Reunir ingredientes y utensilios antes de empezar —el mise en place— es la medida que más evita errores comunes de quienes empiezan a cocinar.
Faltan hábitos sencillos, no talento: preparar antes, reconocer señales de cocción y aplicar la técnica adecuada suelen corregir la mayoría de fallos. A continuación tienes trucos prácticos y directo al grano para ganar confianza desde la primera receta.
1) El truco base: el “mise en place”
Antes de encender el fuego, deja todo listo. El mise en place consiste en reunir e identificar ingredientes y utensilios; reduce prisas, olvidos y resultados desiguales.
- Lee la receta una vez completa antes de empezar.
- Pica y mide lo que vayas a usar. Si algo tarda en cocerse, colócalo primero.
- Prepara platos y herramientas al alcance: cuchara, pinzas, recipiente, batidor, etc.
Un buen comienzo suele ahorrar más tiempo que cualquier atajo.
2) Usa el tamaño de corte como “temporizador”
El tiempo de cocción depende mucho del tamaño de las piezas. Cortes diminutos se cocinan antes; cortes grandes tardan y pueden quedar heterogéneos.
- Para salteados: trozos similares y no demasiado grandes.
- Para cremas o guisos: cortes medianos para que se ablanden a la vez.
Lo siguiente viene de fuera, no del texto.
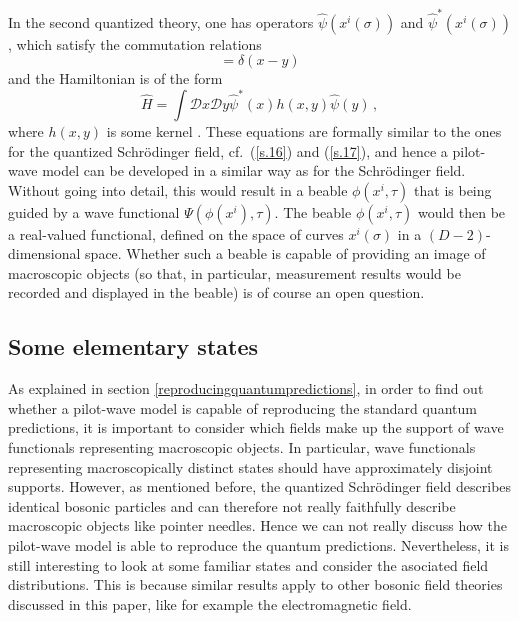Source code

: \documentclass[12pt]{article}
\begin{document}
In the second quantized theory, one has operators ${\widehat \psi}(x^i(\sigma)) $ and ${\widehat \psi}^*(x^i(\sigma))$, which satisfy the commutation relations
\begin{equation}
[{\widehat \psi}(x),{\widehat \psi}^*(y )] = \delta(x - y) 
\label{s.18.5}
\end{equation}
and the Hamiltonian is of the form
\begin{equation}
{\widehat H} = \int {\mathcal D} x {\mathcal D} y {\widehat \psi}^*(x) h(x,y) {\widehat \psi}(y)\,,
\label{s.18.6}
\end{equation}
where $h(x,y)$ is some kernel \cite{weingard95}. These equations are formally similar to the ones for the quantized Schr{\"o}\-ding\-er field, cf.\ (\ref{s.16}) and (\ref{s.17}), and hence a pilot-wave model can be developed in a similar way as for the Schr{\"o}\-ding\-er field. Without going into detail, this would result in a beable $\phi(x^i,\tau)$ that is being guided by a wave functional $\Psi(\phi(x^i),\tau)$. The beable $\phi(x^i,\tau)$ would then be a real-valued functional, defined on the space of curves $x^i(\sigma)$ in a $(D-2)$-dimensional space. Whether such a beable is capable of providing an image of macroscopic objects (so that, in particular, measurement results would be recorded and displayed in the beable) is of course an open question.



\subsection{Some elementary states}\label{someelementarystates}
As explained in section \ref{reproducingquantumpredictions}, in order to find out whether a pilot-wave model is capable of reproducing the standard quantum predictions, it is important to consider which fields make up the support of wave functionals representing macroscopic objects. In particular, wave functionals representing macroscopically distinct states should have approximately disjoint supports. However, as mentioned before, the quantized Schr{\"o}\-ding\-er field describes identical bosonic particles and can therefore not really faithfully describe macroscopic objects like pointer needles. Hence we can not really discuss how the pilot-wave model is able to reproduce the quantum predictions. Nevertheless, it is still interesting to look at some familiar states and consider the asociated field distributions. This is because similar results apply to other bosonic field theories discussed in this paper, like for example the electromagnetic field.
\end{document}
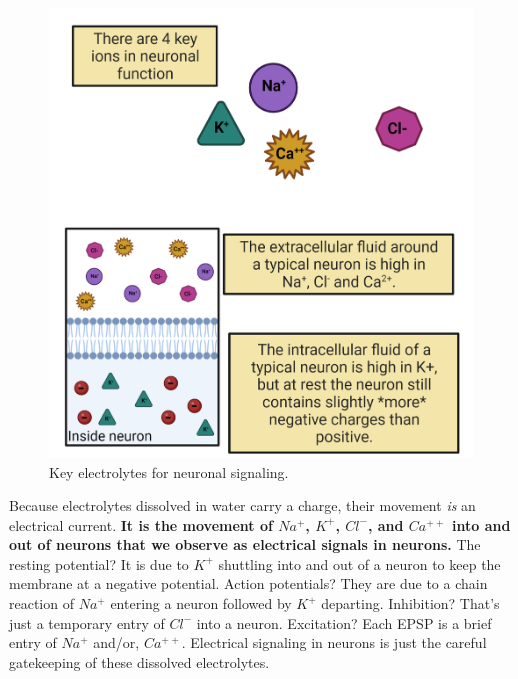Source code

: \documentclass[
]{book}
\begin{document}
\begin{figure}

{\centering \includegraphics[width=0.9\linewidth]{images/ch02/02_14} 

}

\caption{Key electrolytes for neuronal signaling.}\label{fig:ch02-electrolytes}
\end{figure}

Because electrolytes dissolved in water carry a charge, their movement \emph{is} an electrical current. \textbf{It is the movement of \(Na^+\), \(K^+\), \(Cl^{-}\), and \(Ca^{++}\) into and out of neurons that we observe as electrical signals in neurons.} The resting potential? It is due to \(K^+\) shuttling into and out of a neuron to keep the membrane at a negative potential. Action potentials? They are due to a chain reaction of \(Na^+\) entering a neuron followed by \(K^+\) departing. Inhibition? That's just a temporary entry of \(Cl^{-}\) into a neuron. Excitation? Each EPSP is a brief entry of \(Na^+\) and/or, \(Ca^{++}\). Electrical signaling in neurons is just the careful gatekeeping of these dissolved electrolytes.
\end{document}
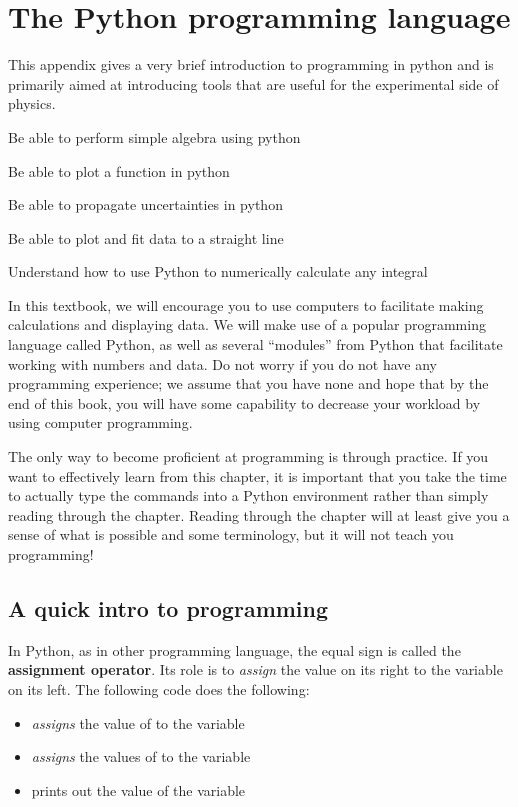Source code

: \chapter{The Python programming language}
\label{app:python}
This appendix gives a very brief introduction to programming in python and is primarily aimed at introducing tools that are useful for the experimental side of physics. 
 \vspace{1cm}
\begin{learningObjectives}
\item Be able to perform simple algebra using python
\item Be able to plot a function in python
\item Be able to propagate uncertainties in python
\item Be able to plot and fit data to a straight line
\item Understand how to use Python to numerically calculate any integral
\end{learningObjectives}

In this textbook, we will encourage you to use computers to facilitate making calculations and displaying data. We will make use of a popular programming language called Python, as well as several ``modules'' from Python that facilitate working with numbers and data. Do not worry if you do not have any programming experience; we assume that you have none and hope that by the end of this book, you will have some capability to decrease your workload by using computer programming.

The only way to become proficient at programming is through practice. If you want to effectively learn from this chapter, it is important that you take the time to actually type the commands into a Python environment rather than simply reading through the chapter. Reading through the chapter will at least give you a sense of what is possible and some terminology, but it will not teach you programming!

\section{A quick intro to programming}
In Python, as in other programming language, the equal sign is called the \textbf{assignment operator}. Its role is to \textit{assign} the value on its right to the variable on its left. The following code does the following:
\begin{itemize}
\item \textit{assigns} the value of  to the variable 
\item \textit{assigns} the values of  to the variable 
\item prints out the value of the variable 
\end{itemize}

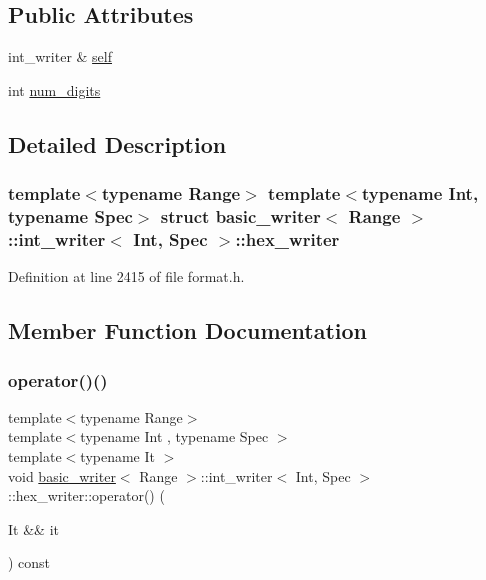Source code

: \subsection*{Public Attributes}
\begin{DoxyCompactItemize}
\item 
int\+\_\+writer \& \hyperlink{structbasic__writer_1_1int__writer_1_1hex__writer_a214346e34f1462ad5a119879d3e9063e}{self}
\item 
int \hyperlink{structbasic__writer_1_1int__writer_1_1hex__writer_a34a4c667e65b0d985a2c9debe9ed3a51}{num\+\_\+digits}
\end{DoxyCompactItemize}


\subsection{Detailed Description}
\subsubsection*{template$<$typename Range$>$\newline
template$<$typename Int, typename Spec$>$\newline
struct basic\+\_\+writer$<$ Range $>$\+::int\+\_\+writer$<$ Int, Spec $>$\+::hex\+\_\+writer}



Definition at line 2415 of file format.\+h.



\subsection{Member Function Documentation}
\mbox{\label{structbasic__writer_1_1int__writer_1_1hex__writer_a1a9f7eba393b50830d2bf9cfa092d2f9}} 
\subsubsection{\texorpdfstring{operator()()}{operator()()}}
{\footnotesize\ttfamily template$<$typename Range$>$ \\
template$<$typename Int , typename Spec $>$ \\
template$<$typename It $>$ \\
void \hyperlink{classbasic__writer}{basic\+\_\+writer}$<$ Range $>$\+::int\+\_\+writer$<$ Int, Spec $>$\+::hex\+\_\+writer\+::operator() (\begin{DoxyParamCaption}\item[{It \&\&}]{it }\end{DoxyParamCaption}) const\hspace{0.3cm}{\ttfamily [inline]}}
- Si dudas: corta un poco más pequeño. Es más fácil ajustar luego que corregir un interior crudo.
3) Aprende a “leer” la cocción
Las recetas orientan; el aspecto y la textura deciden. Observa señales en lugar de depender solo del reloj.
- Salteado: busca un dorado progresivo, sin quemar. Si oscurece muy rápido, baja el fuego.
- Carnes: deja que se forme una costra; gira cuando el exterior esté dorado.
- Verduras: deben quedar tiernas pero con vida; prueba con un tenedor y ajusta.
- Salsas: cuando ligan suelen tener una textura envolvente; una cucharada debe “napar” ligeramente.
Haz una micro-evaluación al terminar la cocción y corrige con calma.
4) Controla el salado en dos pasos
Evita salar a lo loco: divide el proceso en dos momentos.
- Primera sal: al inicio, para que el sabor penetre.
- Ajuste final: al final, cuando puedas probar el plato completo.
Si te pasas, equilíbralo con un componente suave (más base sin sal) o con un toque de acidez.
5) Cómo evitar que una salsa se corte
La emulsión falla por cambios bruscos de temperatura o por añadir líquido de golpe. Controla temperatura y ritmo.
- No subas el fuego de golpe en salsas delicadas.
- Añade líquidos poco a poco si la técnica lo pide.
- Si empieza a grumear, baja el calor y remueve con constancia.
Bajar la temperatura y ajustar la textura con paciencia suele rescatar muchas salsas.
6) Ordena el fuego: “bajo, medio o alto” tiene matices
No hace falta complicarse con números; entiende para qué sirve cada nivel.
- Fuego alto: dorar rápido o reducir con prisa.
- Fuego medio: guisar suave o cocinar sin prisas.
- Fuego bajo: mantener, terminar salsas o evitar que se queme.
Si algo se oscurece antes de tiempo, baja el fuego y continúa cocinando.
7) Trucos para mejorar el sabor sin complicarte
Tres palancas elevan cualquier plato: grasa, sal y aromas. No necesitas una despensa extensa.
- Tuesta primero especias o ajo (sin quemarlos) para liberar aroma.
- Usa caldo o líquido en lugar de solo agua cuando el plato lo permita: aporta profundidad.
- Termina con un toque final: un chorrito de limón, hierbas frescas o un hilo de aceite al servir.
8) Seguridad y orden: cocina más cómoda, cocina mejor
Un área de trabajo ordenada reduce errores y accidentes.
- Seca y organiza la zona: menos resbalones, más precisión.
- Cuchillos afilados cortan mejor y resultan más seguros que los que patinan.
- Evita la contaminación: tablas y utensilios separados para crudo y cocinado.
- Prueba antes de servir: corrige al final para no desperdiciar ingredientes.
Para empezar: elige una receta “aprendizaje”
Busca una receta con pocas técnicas nuevas (salteado, horno o una salsa simple) y repítela hasta dominar tiempos, texturas y ajustes de sal. La práctica estructurada enseña más que intentar muchas recetas distintas.
Si cocinas en Ceuta (unos 85.000 habitantes y 18,5 km²), aprovecha el mercado local para practicar con producto fresco: repetir una misma preparación con ingredientes diferentes revela cosas que las recetas no explican.
Prueba, observa, ajusta y disfruta del resultado.